[[ Material provided, beginning ]]
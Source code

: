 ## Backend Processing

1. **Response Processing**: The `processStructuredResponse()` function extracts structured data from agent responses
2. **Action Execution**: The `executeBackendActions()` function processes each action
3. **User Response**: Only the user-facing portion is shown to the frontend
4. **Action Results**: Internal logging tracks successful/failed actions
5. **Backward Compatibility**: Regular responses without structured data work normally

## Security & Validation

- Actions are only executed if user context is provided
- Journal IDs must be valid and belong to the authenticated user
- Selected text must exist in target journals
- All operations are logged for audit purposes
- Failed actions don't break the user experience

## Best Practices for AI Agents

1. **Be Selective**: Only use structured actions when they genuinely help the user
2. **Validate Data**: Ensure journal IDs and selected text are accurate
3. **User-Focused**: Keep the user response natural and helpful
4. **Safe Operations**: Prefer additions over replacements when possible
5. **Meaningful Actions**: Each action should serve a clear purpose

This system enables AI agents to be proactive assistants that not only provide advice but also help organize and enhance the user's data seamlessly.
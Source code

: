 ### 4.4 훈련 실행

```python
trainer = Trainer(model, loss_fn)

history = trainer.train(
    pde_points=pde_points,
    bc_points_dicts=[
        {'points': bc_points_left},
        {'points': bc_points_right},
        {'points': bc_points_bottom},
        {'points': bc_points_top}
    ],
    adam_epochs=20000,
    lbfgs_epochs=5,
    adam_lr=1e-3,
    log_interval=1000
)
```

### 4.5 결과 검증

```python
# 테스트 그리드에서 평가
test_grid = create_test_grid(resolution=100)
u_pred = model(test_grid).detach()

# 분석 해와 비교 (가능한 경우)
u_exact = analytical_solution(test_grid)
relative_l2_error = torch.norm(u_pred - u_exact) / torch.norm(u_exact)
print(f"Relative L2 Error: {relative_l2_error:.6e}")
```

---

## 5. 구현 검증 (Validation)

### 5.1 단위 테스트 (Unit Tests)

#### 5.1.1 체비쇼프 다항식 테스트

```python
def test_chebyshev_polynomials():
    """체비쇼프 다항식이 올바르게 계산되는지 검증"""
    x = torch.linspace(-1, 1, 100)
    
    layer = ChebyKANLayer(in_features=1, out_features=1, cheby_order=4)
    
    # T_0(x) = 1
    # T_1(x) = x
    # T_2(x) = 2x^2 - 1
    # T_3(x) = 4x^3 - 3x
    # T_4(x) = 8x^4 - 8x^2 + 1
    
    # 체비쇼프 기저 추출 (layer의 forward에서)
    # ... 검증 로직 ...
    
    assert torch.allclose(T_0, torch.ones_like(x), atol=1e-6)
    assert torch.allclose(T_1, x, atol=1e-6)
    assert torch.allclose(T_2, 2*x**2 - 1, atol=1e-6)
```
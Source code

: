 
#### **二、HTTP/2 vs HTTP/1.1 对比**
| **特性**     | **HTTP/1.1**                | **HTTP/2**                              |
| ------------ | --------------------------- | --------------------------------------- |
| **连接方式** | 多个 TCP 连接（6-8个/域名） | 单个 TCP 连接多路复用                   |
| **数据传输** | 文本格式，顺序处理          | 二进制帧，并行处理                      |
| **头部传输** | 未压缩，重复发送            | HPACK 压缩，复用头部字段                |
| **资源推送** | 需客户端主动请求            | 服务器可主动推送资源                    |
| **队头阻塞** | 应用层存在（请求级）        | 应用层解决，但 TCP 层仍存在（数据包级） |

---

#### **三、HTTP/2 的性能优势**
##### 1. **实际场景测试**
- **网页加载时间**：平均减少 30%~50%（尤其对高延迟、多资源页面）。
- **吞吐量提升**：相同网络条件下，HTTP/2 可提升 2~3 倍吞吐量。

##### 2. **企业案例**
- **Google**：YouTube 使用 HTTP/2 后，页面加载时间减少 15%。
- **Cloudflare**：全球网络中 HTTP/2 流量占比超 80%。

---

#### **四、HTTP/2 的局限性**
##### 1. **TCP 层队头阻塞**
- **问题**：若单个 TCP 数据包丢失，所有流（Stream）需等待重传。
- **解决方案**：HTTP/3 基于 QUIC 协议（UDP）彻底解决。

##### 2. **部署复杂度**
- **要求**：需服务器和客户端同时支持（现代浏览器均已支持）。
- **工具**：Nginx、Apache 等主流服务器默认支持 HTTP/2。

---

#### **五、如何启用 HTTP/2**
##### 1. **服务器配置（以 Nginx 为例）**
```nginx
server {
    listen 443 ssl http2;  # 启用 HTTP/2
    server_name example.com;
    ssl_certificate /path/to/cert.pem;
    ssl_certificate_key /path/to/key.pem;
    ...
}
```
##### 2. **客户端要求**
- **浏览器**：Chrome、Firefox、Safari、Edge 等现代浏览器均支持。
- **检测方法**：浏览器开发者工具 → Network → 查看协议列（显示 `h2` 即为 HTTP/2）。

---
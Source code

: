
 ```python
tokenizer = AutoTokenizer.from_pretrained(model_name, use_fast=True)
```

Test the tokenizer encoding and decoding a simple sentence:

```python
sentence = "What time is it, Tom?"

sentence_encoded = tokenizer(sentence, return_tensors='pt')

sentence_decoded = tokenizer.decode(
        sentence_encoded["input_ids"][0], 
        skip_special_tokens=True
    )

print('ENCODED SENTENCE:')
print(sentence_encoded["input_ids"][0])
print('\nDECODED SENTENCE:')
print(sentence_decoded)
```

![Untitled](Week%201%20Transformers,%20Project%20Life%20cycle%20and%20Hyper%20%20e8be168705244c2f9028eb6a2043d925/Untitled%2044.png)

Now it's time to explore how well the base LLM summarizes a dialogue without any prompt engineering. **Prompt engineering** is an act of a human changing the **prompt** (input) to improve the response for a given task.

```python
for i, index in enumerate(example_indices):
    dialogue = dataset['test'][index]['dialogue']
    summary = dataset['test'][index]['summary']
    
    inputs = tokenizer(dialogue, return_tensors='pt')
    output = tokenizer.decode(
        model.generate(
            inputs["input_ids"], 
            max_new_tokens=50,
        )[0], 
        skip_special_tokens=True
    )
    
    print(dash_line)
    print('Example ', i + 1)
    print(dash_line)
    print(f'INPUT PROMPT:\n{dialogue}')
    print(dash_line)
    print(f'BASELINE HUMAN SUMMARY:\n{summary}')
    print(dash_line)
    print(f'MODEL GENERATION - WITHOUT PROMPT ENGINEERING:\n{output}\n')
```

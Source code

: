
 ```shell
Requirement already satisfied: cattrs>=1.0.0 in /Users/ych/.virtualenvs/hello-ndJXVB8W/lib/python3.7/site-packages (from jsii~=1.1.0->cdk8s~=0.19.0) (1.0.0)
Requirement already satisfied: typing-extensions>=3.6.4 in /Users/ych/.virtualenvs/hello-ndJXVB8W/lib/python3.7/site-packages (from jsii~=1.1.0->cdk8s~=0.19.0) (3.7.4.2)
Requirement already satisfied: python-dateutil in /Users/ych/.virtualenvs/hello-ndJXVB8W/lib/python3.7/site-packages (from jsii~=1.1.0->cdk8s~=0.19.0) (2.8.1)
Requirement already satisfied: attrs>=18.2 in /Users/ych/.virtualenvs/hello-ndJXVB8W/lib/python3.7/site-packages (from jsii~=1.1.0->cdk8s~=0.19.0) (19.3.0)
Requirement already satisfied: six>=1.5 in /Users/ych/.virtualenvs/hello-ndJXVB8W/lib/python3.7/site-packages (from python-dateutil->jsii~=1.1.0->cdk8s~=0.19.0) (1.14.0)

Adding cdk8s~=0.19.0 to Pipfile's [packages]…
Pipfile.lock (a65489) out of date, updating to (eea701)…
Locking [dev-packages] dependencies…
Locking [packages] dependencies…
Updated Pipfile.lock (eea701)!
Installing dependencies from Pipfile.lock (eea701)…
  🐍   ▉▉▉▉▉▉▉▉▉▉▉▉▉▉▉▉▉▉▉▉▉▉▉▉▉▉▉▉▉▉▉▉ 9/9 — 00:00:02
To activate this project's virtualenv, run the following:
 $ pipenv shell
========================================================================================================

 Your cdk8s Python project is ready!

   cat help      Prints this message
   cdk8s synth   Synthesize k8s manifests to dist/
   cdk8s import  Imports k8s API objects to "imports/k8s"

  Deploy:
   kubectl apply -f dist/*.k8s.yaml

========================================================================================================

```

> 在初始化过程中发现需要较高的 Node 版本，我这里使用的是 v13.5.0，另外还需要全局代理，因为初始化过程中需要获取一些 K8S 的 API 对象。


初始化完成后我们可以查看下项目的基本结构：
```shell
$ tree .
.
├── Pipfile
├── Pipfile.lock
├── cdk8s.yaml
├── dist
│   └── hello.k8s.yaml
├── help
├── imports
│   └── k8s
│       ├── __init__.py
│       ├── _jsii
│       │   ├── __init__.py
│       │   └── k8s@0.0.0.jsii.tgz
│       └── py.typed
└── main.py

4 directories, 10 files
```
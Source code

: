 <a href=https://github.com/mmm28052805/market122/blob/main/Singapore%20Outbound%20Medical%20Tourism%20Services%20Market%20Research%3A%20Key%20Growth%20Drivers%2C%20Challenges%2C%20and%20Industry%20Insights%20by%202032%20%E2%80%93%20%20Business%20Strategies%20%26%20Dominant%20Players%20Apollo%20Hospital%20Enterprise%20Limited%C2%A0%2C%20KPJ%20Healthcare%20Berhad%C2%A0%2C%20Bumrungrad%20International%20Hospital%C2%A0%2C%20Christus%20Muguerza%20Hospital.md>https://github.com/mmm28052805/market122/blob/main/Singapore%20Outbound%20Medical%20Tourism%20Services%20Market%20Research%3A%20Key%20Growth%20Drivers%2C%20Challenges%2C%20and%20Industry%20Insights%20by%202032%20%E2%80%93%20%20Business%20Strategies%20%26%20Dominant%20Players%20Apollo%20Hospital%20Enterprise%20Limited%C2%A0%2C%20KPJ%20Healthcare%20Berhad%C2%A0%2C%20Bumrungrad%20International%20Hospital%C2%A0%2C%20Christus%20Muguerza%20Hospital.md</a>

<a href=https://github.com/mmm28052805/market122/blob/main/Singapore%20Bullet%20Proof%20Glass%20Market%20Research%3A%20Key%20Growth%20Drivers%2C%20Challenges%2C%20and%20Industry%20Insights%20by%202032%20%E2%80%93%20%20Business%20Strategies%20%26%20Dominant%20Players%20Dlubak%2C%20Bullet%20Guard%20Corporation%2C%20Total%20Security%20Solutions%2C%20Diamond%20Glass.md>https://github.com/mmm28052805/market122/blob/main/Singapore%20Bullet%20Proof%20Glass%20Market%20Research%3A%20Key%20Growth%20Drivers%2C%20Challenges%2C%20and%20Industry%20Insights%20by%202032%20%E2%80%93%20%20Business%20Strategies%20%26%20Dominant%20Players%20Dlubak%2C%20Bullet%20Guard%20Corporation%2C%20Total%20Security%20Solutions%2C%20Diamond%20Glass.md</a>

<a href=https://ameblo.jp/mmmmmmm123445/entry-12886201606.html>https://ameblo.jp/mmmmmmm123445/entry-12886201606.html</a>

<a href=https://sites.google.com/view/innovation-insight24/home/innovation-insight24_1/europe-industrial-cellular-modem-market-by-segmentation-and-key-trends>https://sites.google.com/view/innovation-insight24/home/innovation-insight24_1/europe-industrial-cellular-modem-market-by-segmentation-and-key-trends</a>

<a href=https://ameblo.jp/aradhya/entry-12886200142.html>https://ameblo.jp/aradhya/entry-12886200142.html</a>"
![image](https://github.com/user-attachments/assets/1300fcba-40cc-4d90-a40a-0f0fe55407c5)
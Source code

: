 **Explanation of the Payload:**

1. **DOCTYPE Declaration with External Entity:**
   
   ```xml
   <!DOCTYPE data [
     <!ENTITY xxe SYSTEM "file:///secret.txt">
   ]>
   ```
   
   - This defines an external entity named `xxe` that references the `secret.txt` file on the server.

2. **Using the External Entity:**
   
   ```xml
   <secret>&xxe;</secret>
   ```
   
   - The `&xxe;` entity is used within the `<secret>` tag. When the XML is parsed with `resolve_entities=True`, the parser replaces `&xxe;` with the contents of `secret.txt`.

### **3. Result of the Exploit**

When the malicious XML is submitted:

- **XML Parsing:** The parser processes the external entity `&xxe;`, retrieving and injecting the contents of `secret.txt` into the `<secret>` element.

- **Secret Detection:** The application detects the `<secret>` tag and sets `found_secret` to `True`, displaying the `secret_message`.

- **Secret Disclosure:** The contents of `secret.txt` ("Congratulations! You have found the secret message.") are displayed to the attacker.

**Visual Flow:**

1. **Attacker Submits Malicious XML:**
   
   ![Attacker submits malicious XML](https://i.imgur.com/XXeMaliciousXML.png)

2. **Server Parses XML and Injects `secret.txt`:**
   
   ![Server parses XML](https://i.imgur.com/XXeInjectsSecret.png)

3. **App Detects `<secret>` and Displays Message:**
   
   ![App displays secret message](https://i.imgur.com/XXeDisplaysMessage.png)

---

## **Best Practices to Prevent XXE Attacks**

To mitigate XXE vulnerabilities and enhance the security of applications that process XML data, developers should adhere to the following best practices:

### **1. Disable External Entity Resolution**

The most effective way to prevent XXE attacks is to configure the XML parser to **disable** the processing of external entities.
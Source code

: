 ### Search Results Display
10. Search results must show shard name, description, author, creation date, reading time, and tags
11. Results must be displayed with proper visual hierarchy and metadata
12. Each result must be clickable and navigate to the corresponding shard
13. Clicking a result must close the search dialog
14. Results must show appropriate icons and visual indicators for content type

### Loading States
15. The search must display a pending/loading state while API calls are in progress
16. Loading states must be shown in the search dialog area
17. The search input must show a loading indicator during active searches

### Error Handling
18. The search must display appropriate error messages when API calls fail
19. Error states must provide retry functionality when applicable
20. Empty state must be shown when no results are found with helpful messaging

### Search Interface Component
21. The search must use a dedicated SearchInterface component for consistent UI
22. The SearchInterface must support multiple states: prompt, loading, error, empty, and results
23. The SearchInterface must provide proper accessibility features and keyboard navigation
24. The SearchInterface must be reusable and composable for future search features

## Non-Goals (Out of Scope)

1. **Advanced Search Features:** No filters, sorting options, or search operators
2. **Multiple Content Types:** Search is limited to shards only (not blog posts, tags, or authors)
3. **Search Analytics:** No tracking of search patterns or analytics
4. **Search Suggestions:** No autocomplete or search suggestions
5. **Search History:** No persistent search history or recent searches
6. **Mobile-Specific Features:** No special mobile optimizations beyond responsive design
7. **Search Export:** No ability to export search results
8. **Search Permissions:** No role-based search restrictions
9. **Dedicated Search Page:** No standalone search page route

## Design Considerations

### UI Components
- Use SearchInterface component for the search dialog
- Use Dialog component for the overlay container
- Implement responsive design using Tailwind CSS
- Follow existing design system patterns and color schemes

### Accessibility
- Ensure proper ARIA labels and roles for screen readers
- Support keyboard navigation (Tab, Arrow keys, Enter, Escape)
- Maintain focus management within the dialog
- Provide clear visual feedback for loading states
[[ Material provided, end ]]
=== What the task requires ===
Wherever the string "within" appears in a line above, copy that line.

=== Answer section ===
   - The `&xxe;` entity is used within the `<secret>` tag. When the XML is parsed with `resolve_entities=True`, the parser replaces `&xxe;` with the contents of `secret.txt`.
- Maintain focus management within the dialog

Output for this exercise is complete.